The root sum squared (RSS) method is a statistical tolerance analysis method.

In many cases, the actual individual part dimensions occur near the center of the tolerance range with very few parts with actual dimensions near the tolerance limits. This, of course, assumes the parts are mostly centered and within the tolerance range.

RSS assumes the normal distribution describes the variation of dimensions. The bell-shaped curve is symmetrical and fully described with two parameters, the mean, μ, and the standard deviation, σ.

The variances, not the standard deviations, are additive and provide an estimate of the combined part variation. The result of adding the means and taking the root sum square of the standard deviations provides an estimate of the normal distribution of the tolerance stack. The formula to combine standard deviations of the stack is

$$ \large\displaystyle {{\sigma }_{sys}}=\sqrt{\sum\nolimits_{i=1}^{n}{\sigma _{i}^{2}}}$$

Where σ_{i} is the standard deviation of the i’th part,

And, n is the number of parts in the stack,

And, σ_{sys} is the standard deviation of the stack.

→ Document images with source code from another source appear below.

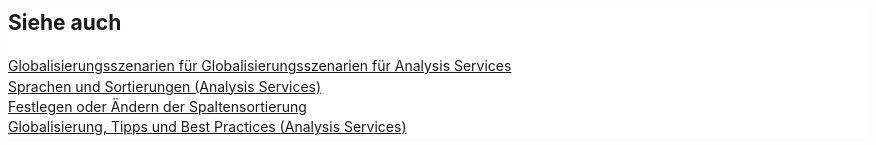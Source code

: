 ## <a name="see-also"></a>Siehe auch  
 [Globalisierungsszenarien für Globalisierungsszenarien für Analysis Services](globalization-scenarios-for-analysis-services-multiidimensional.md)   
 [Sprachen und Sortierungen &#40;Analysis Services&#41;](languages-and-collations-analysis-services.md)   
 [Festlegen oder Ändern der Spaltensortierung](../relational-databases/collations/set-or-change-the-column-collation.md)   
 [Globalisierung, Tipps und Best Practices &#40;Analysis Services&#41;](globalization-tips-and-best-practices-analysis-services.md)  
  
  
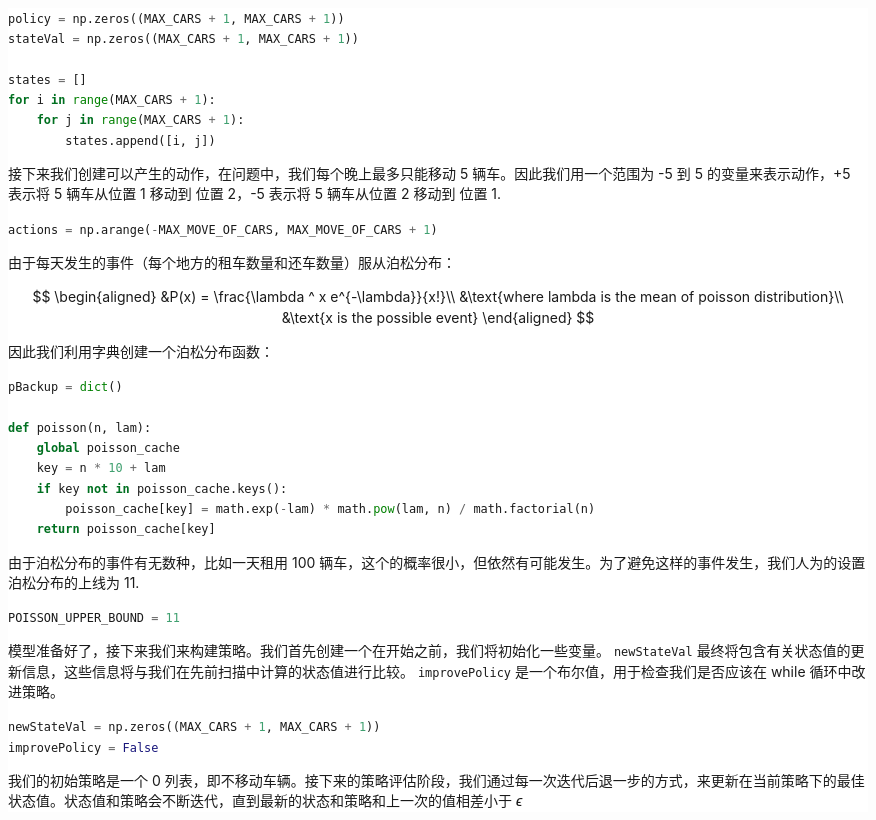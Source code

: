 
```python
policy = np.zeros((MAX_CARS + 1, MAX_CARS + 1))
stateVal = np.zeros((MAX_CARS + 1, MAX_CARS + 1))

states = []
for i in range(MAX_CARS + 1):
    for j in range(MAX_CARS + 1):
        states.append([i, j])
```

接下来我们创建可以产生的动作，在问题中，我们每个晚上最多只能移动 5 辆车。因此我们用一个范围为 -5 到 5 的变量来表示动作，+5 表示将 5 辆车从位置 1 移动到 位置 2，-5 表示将 5 辆车从位置 2 移动到 位置 1.


```python
actions = np.arange(-MAX_MOVE_OF_CARS, MAX_MOVE_OF_CARS + 1)
```

由于每天发生的事件（每个地方的租车数量和还车数量）服从泊松分布：

$$
\begin{aligned}
&P(x) = \frac{\lambda ^ x e^{-\lambda}}{x!}\\ &\text{where lambda is the mean of poisson distribution}\\ &\text{x is the possible event}
\end{aligned}
$$

因此我们利用字典创建一个泊松分布函数：


```python
pBackup = dict()

def poisson(n, lam):
    global poisson_cache
    key = n * 10 + lam
    if key not in poisson_cache.keys():
        poisson_cache[key] = math.exp(-lam) * math.pow(lam, n) / math.factorial(n)
    return poisson_cache[key]
```

由于泊松分布的事件有无数种，比如一天租用 100 辆车，这个的概率很小，但依然有可能发生。为了避免这样的事件发生，我们人为的设置泊松分布的上线为 11.


```python
POISSON_UPPER_BOUND = 11
```

模型准备好了，接下来我们来构建策略。我们首先创建一个在开始之前，我们将初始化一些变量。 `newStateVal` 最终将包含有关状态值的更新信息，这些信息将与我们在先前扫描中计算的状态值进行比较。 `improvePolicy` 是一个布尔值，用于检查我们是否应该在 while 循环中改进策略。


```python
newStateVal = np.zeros((MAX_CARS + 1, MAX_CARS + 1))
improvePolicy = False
```

我们的初始策略是一个 0 列表，即不移动车辆。接下来的策略评估阶段，我们通过每一次迭代后退一步的方式，来更新在当前策略下的最佳状态值。状态值和策略会不断迭代，直到最新的状态和策略和上一次的值相差小于 $\epsilon$
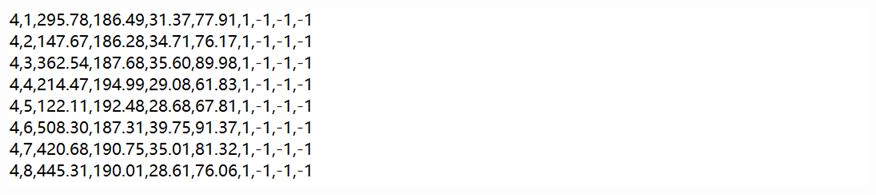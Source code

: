 ![txt04](https://github.com/WangJun-ZJUT/Computer-Vision/blob/master/people/MaoJL/DeepSORT/img/006.jpg)

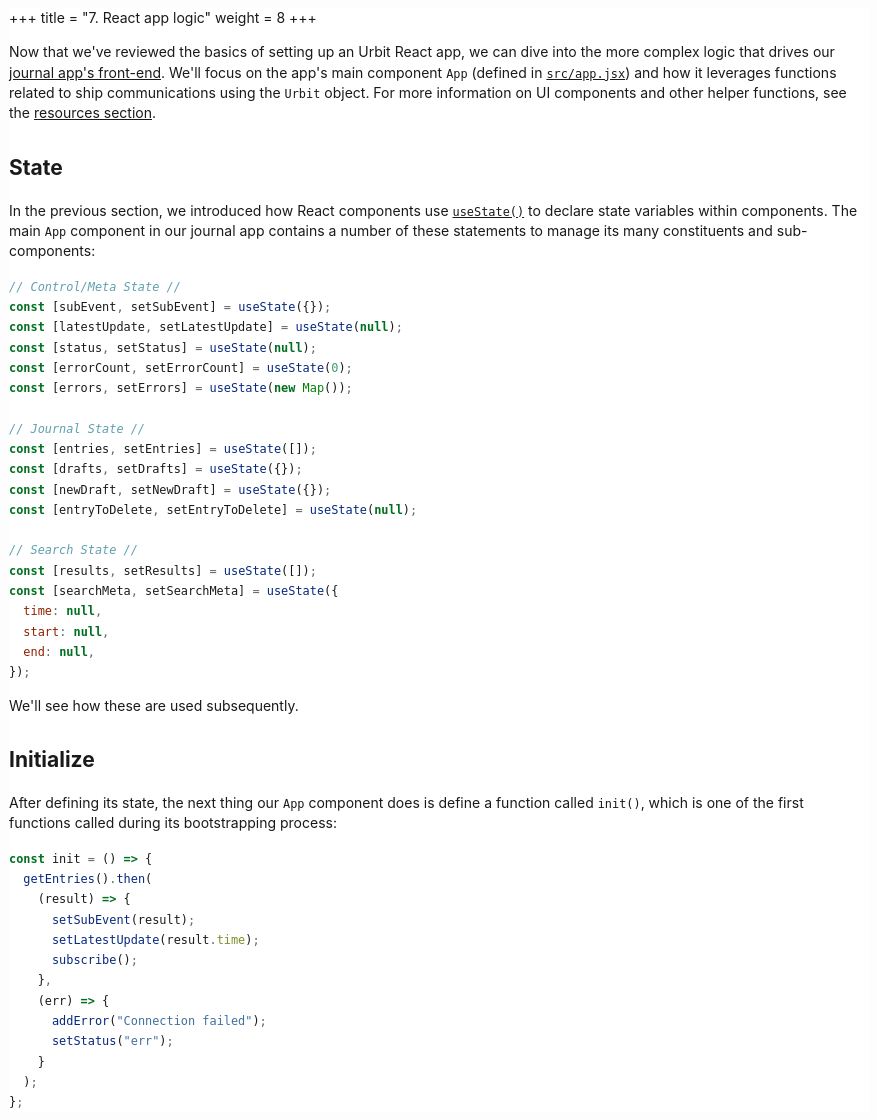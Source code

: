 +++
title = "7. React app logic"
weight = 8
+++

Now that we've reviewed the basics of setting up an Urbit React app, we can
dive into the more complex logic that drives our [journal app's
front-end](https://github.com/urbit/docs-examples/tree/main/journal-app/ui).
We'll focus on the app's main component `App` (defined in
[`src/app.jsx`](https://github.com/urbit/docs-examples/tree/main/journal-app/ui/src/app.jsx))
and how it leverages functions related to ship communications using the `Urbit`
object. For more information on UI components and other helper functions, see
the [resources section](#resources).

## State

In the previous section, we introduced how React components use [`useState()`]
to declare state variables within components. The main `App` component in our
journal app contains a number of these statements to manage its many
constituents and sub-components:

```javascript
// Control/Meta State //
const [subEvent, setSubEvent] = useState({});
const [latestUpdate, setLatestUpdate] = useState(null);
const [status, setStatus] = useState(null);
const [errorCount, setErrorCount] = useState(0);
const [errors, setErrors] = useState(new Map());

// Journal State //
const [entries, setEntries] = useState([]);
const [drafts, setDrafts] = useState({});
const [newDraft, setNewDraft] = useState({});
const [entryToDelete, setEntryToDelete] = useState(null);

// Search State //
const [results, setResults] = useState([]);
const [searchMeta, setSearchMeta] = useState({
  time: null,
  start: null,
  end: null,
});
```

We'll see how these are used subsequently.

## Initialize

After defining its state, the next thing our `App` component does is define a
function called `init()`, which is one of the first functions called during its
bootstrapping process:

```javascript
const init = () => {
  getEntries().then(
    (result) => {
      setSubEvent(result);
      setLatestUpdate(result.time);
      subscribe();
    },
    (err) => {
      addError("Connection failed");
      setStatus("err");
    }
  );
};
```

[`usestate()`]:  https://react.dev/reference/react/useState
[`useeffect()`]: https://react.dev/reference/react/useEffect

[NOTE: Check out the ebook Statistical Tolerance Analysis]

The normal distribution has the property that approximately 68.2% of the values fall within one standard deviation of the mean. Likewise, 95.4% within 2 standard deviations and 99.7% within 3 standard deviations.

## Simple example

Using the same example as with the worst case method, we have five plates which each will have different dimensions. For any given set of five, we do not know the five individual dimensions, yet we can estimate what those dimensions will be using statistics.

On average the plates are 25mm thick. And assuming each part will be slightly different than the average value and the normal distribution describes the variation, we then need to estimate the standard deviation of the part thickness.

For this example let’s measure 30 plates and calculate the standard deviation. If we find the standard deviation is 0.33mm we know that most parts will have dimensions within the tolerance of 0.99mm if the parts follow a normal distribution (more on how to check this assumption later). This is our estimate of how the part thickness actually varies.

Stacking five blocks, the average thickness is 5 times the mean thickness of 125mm.

We expect approximately 99.7% of the stacks of five blocks to have the combined thickness to be within the range of plus or minus 3 standard deviations of the combined plates. In order to combine them, we use the formula to add the variances and convert them back to a standard deviation with a square root.

In this case, we add the five variances, 0.33^{2}, and take the square root of that sum.

$$ \large\displaystyle {{\sigma }_{sys}}=\sqrt{\sum\nolimits_{i=1}^{5}{0.33_{i}^{2}}}=0.7379$$

And, since approximately 99.7% of the values are within +/- 3σ, the range of combined thickness values for the stack of five plates should be within 125mm +/- (3 x 0.7379mm or 2.2137mm) or most fall between 122.79mm and 127.21mm.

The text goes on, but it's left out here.